**Source data**
BEGIN

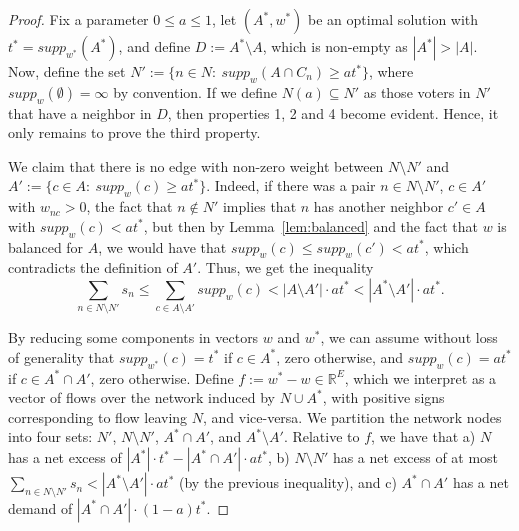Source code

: \begin{proof}
Fix a parameter $0\leq a\leq 1$, let $(A^*, w^*)$ be an optimal solution with $t^*=supp_{w^*}(A^*)$, and define $D:=A^*\setminus A$, which is non-empty as $|A^*|>|A|$. Now, define the set $N':=\{n\in N: \ supp_w(A\cap C_n)\geq at^*\}$, where $supp_w(\emptyset)=\infty$ by convention. If we define $N(a)\subseteq N'$ as those voters in $N'$ that have a neighbor in $D$, then properties 1, 2 and 4 become evident. Hence, it only remains to prove the third property.

We claim that there is no edge with non-zero weight between $N\setminus N'$ and $A':=\{c\in A: \ supp_w(c)\geq at^*\}$. 
Indeed, if there was a pair $n\in N\setminus N'$, $c\in A'$ with $w_{nc}>0$, the fact that $n\notin N'$ implies that $n$ has another neighbor $c'\in A$ with $supp_w(c)<at^*$, but then by Lemma~\ref{lem:balanced} and the fact that $w$ is balanced for $A$, we would have that $supp_w(c)\leq supp_w(c')<at^*$, which contradicts the definition of $A'$. Thus, we get the inequality
$$\sum_{n\in N\setminus N'} s_n \leq \sum_{c\in A\setminus A'} supp_w(c) < |A\setminus A'|\cdot at^*< |A^*\setminus A'|\cdot at^*.$$

By reducing some components in vectors $w$ and $w^*$, we can assume without loss of generality that $supp_{w^*}(c)=t^*$ if $c\in A^*$, zero otherwise, and $supp_{w}(c)=a t^*$ if $c\in A^*\cap A'$, zero otherwise. Define $f:=w^* - w\in\mathbb{R}^E$, which we interpret as a vector of flows over the network induced by $N\cup A^*$, with positive signs corresponding to flow leaving $N$, and vice-versa. We partition the network nodes into four sets: $N'$, $N\setminus N'$, $A^*\cap A'$, and $A^*\setminus A'$. Relative to $f$, we have that a) $N$ has a net excess of $|A^*|\cdot t^* - |A^*\cap A'|\cdot a t^*$, b) $N\setminus N'$ has a net excess of at most $\sum_{n\in N\setminus N'} s_n < |A^*\setminus A'|\cdot at^*$ (by the previous inequality), and c) $A^*\cap A'$ has a net demand of $|A^*\cap A'|\cdot (1-a) t^*$. 


\end{proof}
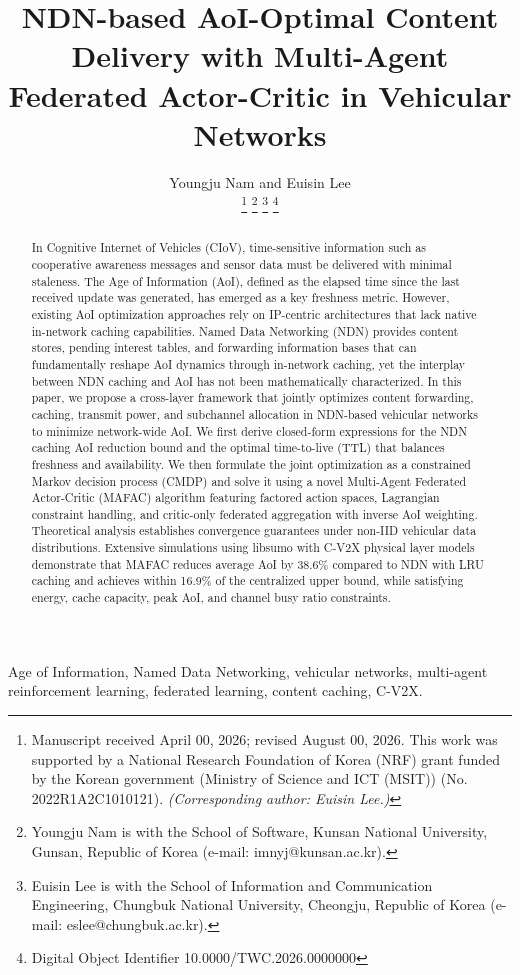 \documentclass[journal]{IEEEtran}
\title{NDN-based AoI-Optimal Content Delivery with Multi-Agent Federated Actor-Critic in Vehicular Networks}
\author{Youngju Nam and Euisin Lee

\thanks{Manuscript received April 00, 2026; revised August 00, 2026.
This work was supported by a National Research Foundation of Korea (NRF) grant funded by the Korean government (Ministry of Science and ICT (MSIT)) (No. 2022R1A2C1010121). \textit{(Corresponding author: Euisin Lee.)}}
\thanks{Youngju Nam is with the School of Software, Kunsan National University, Gunsan, Republic of Korea (e-mail: imnyj@kunsan.ac.kr).}
\thanks{Euisin Lee is with the School of Information and Communication Engineering, Chungbuk National University, Cheongju, Republic of Korea (e-mail: eslee@chungbuk.ac.kr).}
\thanks{Digital Object Identifier 10.0000/TWC.2026.0000000}}
\begin{document}
\maketitle

\begin{abstract}
In Cognitive Internet of Vehicles (CIoV), time-sensitive information such as cooperative awareness messages and sensor data must be delivered with minimal staleness. The Age of Information (AoI), defined as the elapsed time since the last received update was generated, has emerged as a key freshness metric. However, existing AoI optimization approaches rely on IP-centric architectures that lack native in-network caching capabilities. Named Data Networking (NDN) provides content stores, pending interest tables, and forwarding information bases that can fundamentally reshape AoI dynamics through in-network caching, yet the interplay between NDN caching and AoI has not been mathematically characterized. In this paper, we propose a cross-layer framework that jointly optimizes content forwarding, caching, transmit power, and subchannel allocation in NDN-based vehicular networks to minimize network-wide AoI. We first derive closed-form expressions for the NDN caching AoI reduction bound and the optimal time-to-live (TTL) that balances freshness and availability. We then formulate the joint optimization as a constrained Markov decision process (CMDP) and solve it using a novel Multi-Agent Federated Actor-Critic (MAFAC) algorithm featuring factored action spaces, Lagrangian constraint handling, and critic-only federated aggregation with inverse AoI weighting. Theoretical analysis establishes convergence guarantees under non-IID vehicular data distributions. Extensive simulations using libsumo with C-V2X physical layer models demonstrate that MAFAC reduces average AoI by 38.6\% compared to NDN with LRU caching and achieves within 16.9\% of the centralized upper bound, while satisfying energy, cache capacity, peak AoI, and channel busy ratio constraints.
\end{abstract}

\begin{IEEEkeywords}
Age of Information, Named Data Networking, vehicular networks, multi-agent reinforcement learning, federated learning, content caching, C-V2X.
\end{IEEEkeywords}

\end{document}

END

**Action item**
Transcribe the material exactly, leaving every picture out.

**Output for this exercise**
Source code

: \begin{proof}
Fix a parameter $0\leq a\leq 1$, let $(A^*, w^*)$ be an optimal solution with $t^*=supp_{w^*}(A^*)$, and define $D:=A^*\setminus A$, which is non-empty as $|A^*|>|A|$. Now, define the set $N':=\{n\in N: \ supp_w(A\cap C_n)\geq at^*\}$, where $supp_w(\emptyset)=\infty$ by convention. If we define $N(a)\subseteq N'$ as those voters in $N'$ that have a neighbor in $D$, then properties 1, 2 and 4 become evident. Hence, it only remains to prove the third property.

We claim that there is no edge with non-zero weight between $N\setminus N'$ and $A':=\{c\in A: \ supp_w(c)\geq at^*\}$. 
Indeed, if there was a pair $n\in N\setminus N'$, $c\in A'$ with $w_{nc}>0$, the fact that $n\notin N'$ implies that $n$ has another neighbor $c'\in A$ with $supp_w(c)<at^*$, but then by Lemma~\ref{lem:balanced} and the fact that $w$ is balanced for $A$, we would have that $supp_w(c)\leq supp_w(c')<at^*$, which contradicts the definition of $A'$. Thus, we get the inequality
$$\sum_{n\in N\setminus N'} s_n \leq \sum_{c\in A\setminus A'} supp_w(c) < |A\setminus A'|\cdot at^*< |A^*\setminus A'|\cdot at^*.$$

By reducing some components in vectors $w$ and $w^*$, we can assume without loss of generality that $supp_{w^*}(c)=t^*$ if $c\in A^*$, zero otherwise, and $supp_{w}(c)=a t^*$ if $c\in A^*\cap A'$, zero otherwise. Define $f:=w^* - w\in\mathbb{R}^E$, which we interpret as a vector of flows over the network induced by $N\cup A^*$, with positive signs corresponding to flow leaving $N$, and vice-versa. We partition the network nodes into four sets: $N'$, $N\setminus N'$, $A^*\cap A'$, and $A^*\setminus A'$. Relative to $f$, we have that a) $N$ has a net excess of $|A^*|\cdot t^* - |A^*\cap A'|\cdot a t^*$, b) $N\setminus N'$ has a net excess of at most $\sum_{n\in N\setminus N'} s_n < |A^*\setminus A'|\cdot at^*$ (by the previous inequality), and c) $A^*\cap A'$ has a net demand of $|A^*\cap A'|\cdot (1-a) t^*$. 


\end{proof}
 \documentclass[journal]{IEEEtran}
\title{NDN-based AoI-Optimal Content Delivery with Multi-Agent Federated Actor-Critic in Vehicular Networks}
\author{Youngju Nam and Euisin Lee

\thanks{Manuscript received April 00, 2026; revised August 00, 2026.
This work was supported by a National Research Foundation of Korea (NRF) grant funded by the Korean government (Ministry of Science and ICT (MSIT)) (No. 2022R1A2C1010121). \textit{(Corresponding author: Euisin Lee.)}}
\thanks{Youngju Nam is with the School of Software, Kunsan National University, Gunsan, Republic of Korea (e-mail: imnyj@kunsan.ac.kr).}
\thanks{Euisin Lee is with the School of Information and Communication Engineering, Chungbuk National University, Cheongju, Republic of Korea (e-mail: eslee@chungbuk.ac.kr).}
\thanks{Digital Object Identifier 10.0000/TWC.2026.0000000}}
\begin{document}
\maketitle

\begin{abstract}
In Cognitive Internet of Vehicles (CIoV), time-sensitive information such as cooperative awareness messages and sensor data must be delivered with minimal staleness. The Age of Information (AoI), defined as the elapsed time since the last received update was generated, has emerged as a key freshness metric. However, existing AoI optimization approaches rely on IP-centric architectures that lack native in-network caching capabilities. Named Data Networking (NDN) provides content stores, pending interest tables, and forwarding information bases that can fundamentally reshape AoI dynamics through in-network caching, yet the interplay between NDN caching and AoI has not been mathematically characterized. In this paper, we propose a cross-layer framework that jointly optimizes content forwarding, caching, transmit power, and subchannel allocation in NDN-based vehicular networks to minimize network-wide AoI. We first derive closed-form expressions for the NDN caching AoI reduction bound and the optimal time-to-live (TTL) that balances freshness and availability. We then formulate the joint optimization as a constrained Markov decision process (CMDP) and solve it using a novel Multi-Agent Federated Actor-Critic (MAFAC) algorithm featuring factored action spaces, Lagrangian constraint handling, and critic-only federated aggregation with inverse AoI weighting. Theoretical analysis establishes convergence guarantees under non-IID vehicular data distributions. Extensive simulations using libsumo with C-V2X physical layer models demonstrate that MAFAC reduces average AoI by 38.6\% compared to NDN with LRU caching and achieves within 16.9\% of the centralized upper bound, while satisfying energy, cache capacity, peak AoI, and channel busy ratio constraints.
\end{abstract}

\begin{IEEEkeywords}
Age of Information, Named Data Networking, vehicular networks, multi-agent reinforcement learning, federated learning, content caching, C-V2X.
\end{IEEEkeywords}

\end{document}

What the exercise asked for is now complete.